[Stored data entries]

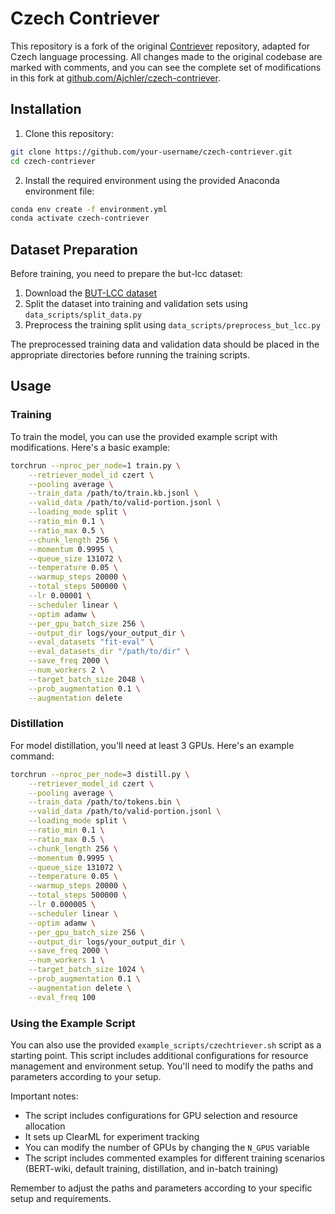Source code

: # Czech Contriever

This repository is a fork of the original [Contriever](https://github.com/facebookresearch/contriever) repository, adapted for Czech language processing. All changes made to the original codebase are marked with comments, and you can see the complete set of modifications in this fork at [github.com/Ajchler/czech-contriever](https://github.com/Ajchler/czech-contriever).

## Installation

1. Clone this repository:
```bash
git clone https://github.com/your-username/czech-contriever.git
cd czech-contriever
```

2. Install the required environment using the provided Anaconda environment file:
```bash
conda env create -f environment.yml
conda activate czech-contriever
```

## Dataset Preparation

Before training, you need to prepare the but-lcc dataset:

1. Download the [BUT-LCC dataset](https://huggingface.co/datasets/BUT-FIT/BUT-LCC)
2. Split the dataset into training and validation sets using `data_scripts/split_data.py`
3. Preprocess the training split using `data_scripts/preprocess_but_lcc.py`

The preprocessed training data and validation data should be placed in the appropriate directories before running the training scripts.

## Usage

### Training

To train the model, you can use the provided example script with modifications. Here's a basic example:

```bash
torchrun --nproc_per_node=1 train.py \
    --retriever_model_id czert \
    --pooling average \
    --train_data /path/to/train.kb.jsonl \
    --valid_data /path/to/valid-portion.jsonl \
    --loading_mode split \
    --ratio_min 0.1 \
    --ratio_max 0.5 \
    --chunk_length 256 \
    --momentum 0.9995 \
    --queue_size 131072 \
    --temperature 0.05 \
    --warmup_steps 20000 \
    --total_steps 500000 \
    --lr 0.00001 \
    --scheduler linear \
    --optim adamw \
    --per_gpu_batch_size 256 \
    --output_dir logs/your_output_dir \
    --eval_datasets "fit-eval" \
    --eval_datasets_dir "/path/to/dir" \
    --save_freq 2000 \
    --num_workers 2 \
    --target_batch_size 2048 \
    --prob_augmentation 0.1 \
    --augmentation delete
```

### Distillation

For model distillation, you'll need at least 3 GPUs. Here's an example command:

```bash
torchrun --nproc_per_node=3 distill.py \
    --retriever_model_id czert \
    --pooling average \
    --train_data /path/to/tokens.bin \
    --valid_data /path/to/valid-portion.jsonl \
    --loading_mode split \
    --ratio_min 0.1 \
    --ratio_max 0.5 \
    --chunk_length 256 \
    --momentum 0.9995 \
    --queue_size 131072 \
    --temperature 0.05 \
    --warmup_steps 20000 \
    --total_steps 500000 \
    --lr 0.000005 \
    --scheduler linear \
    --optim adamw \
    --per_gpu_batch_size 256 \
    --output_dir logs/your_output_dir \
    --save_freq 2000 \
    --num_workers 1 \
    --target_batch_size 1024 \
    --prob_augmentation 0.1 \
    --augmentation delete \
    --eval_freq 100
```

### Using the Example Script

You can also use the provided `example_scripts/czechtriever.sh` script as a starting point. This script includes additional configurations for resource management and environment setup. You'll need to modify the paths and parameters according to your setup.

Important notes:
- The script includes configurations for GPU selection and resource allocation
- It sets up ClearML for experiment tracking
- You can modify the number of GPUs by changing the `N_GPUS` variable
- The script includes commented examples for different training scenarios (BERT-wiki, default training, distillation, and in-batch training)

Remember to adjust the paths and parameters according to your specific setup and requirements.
* * *
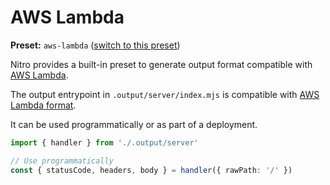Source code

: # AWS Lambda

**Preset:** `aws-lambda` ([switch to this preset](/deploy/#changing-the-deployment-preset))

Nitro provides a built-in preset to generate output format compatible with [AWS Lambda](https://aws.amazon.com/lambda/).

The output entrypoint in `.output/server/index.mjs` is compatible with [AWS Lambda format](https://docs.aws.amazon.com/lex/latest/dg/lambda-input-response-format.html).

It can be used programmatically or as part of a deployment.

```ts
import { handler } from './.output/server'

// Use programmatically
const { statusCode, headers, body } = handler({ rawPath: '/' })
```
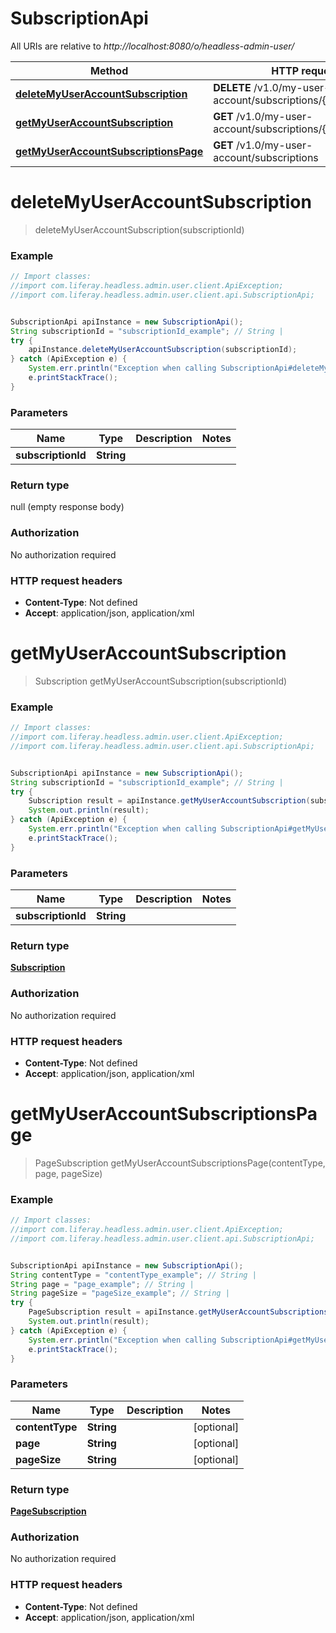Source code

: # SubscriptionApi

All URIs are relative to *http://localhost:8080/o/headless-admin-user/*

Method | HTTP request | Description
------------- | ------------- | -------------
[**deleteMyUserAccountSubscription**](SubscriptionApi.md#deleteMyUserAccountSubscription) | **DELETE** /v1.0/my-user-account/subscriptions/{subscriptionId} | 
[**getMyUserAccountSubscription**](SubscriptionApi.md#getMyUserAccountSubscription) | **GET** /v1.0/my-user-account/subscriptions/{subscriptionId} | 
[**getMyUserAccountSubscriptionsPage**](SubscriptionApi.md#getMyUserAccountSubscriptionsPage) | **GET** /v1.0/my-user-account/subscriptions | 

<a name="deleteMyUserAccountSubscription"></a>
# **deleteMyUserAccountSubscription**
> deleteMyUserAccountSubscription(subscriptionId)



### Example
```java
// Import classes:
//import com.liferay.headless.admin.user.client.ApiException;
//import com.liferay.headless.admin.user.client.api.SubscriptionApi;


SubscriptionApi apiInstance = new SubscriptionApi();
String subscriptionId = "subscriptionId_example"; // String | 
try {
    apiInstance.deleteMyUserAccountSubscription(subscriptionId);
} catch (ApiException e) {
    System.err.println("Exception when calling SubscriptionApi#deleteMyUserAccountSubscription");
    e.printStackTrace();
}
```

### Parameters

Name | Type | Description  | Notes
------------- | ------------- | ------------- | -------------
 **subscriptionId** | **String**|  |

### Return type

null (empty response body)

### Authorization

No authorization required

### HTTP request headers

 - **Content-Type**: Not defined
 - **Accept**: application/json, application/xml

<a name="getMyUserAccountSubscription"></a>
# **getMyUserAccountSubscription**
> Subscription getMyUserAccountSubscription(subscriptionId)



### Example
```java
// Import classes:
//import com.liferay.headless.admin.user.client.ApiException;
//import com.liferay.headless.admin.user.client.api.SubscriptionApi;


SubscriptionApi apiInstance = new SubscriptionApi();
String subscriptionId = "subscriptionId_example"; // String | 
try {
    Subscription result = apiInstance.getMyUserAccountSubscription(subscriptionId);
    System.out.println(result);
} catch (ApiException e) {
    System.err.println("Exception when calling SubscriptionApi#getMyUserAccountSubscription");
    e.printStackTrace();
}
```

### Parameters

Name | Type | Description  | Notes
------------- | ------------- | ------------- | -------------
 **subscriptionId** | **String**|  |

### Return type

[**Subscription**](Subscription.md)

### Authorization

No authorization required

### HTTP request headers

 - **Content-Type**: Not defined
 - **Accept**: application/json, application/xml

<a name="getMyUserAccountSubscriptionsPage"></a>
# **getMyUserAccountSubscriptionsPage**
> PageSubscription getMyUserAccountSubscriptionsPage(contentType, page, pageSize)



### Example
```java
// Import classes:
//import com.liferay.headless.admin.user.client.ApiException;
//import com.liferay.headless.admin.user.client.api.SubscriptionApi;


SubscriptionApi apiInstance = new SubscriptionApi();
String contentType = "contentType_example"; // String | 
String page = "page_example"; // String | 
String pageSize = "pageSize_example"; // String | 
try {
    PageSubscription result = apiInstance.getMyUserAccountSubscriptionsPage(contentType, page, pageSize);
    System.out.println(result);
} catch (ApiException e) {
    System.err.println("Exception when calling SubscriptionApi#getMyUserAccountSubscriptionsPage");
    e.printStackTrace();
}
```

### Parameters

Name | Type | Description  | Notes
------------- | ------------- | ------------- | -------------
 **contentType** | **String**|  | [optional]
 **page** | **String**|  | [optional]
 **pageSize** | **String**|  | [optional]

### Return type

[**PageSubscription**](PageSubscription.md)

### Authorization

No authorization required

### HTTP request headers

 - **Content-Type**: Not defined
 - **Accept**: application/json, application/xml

• BRIEF
If a line of the records includes the string "amazon", copy it out.

• TASK RESULT
Nitro provides a built-in preset to generate output format compatible with [AWS Lambda](https://aws.amazon.com/lambda/).
The output entrypoint in `.output/server/index.mjs` is compatible with [AWS Lambda format](https://docs.aws.amazon.com/lex/latest/dg/lambda-input-response-format.html).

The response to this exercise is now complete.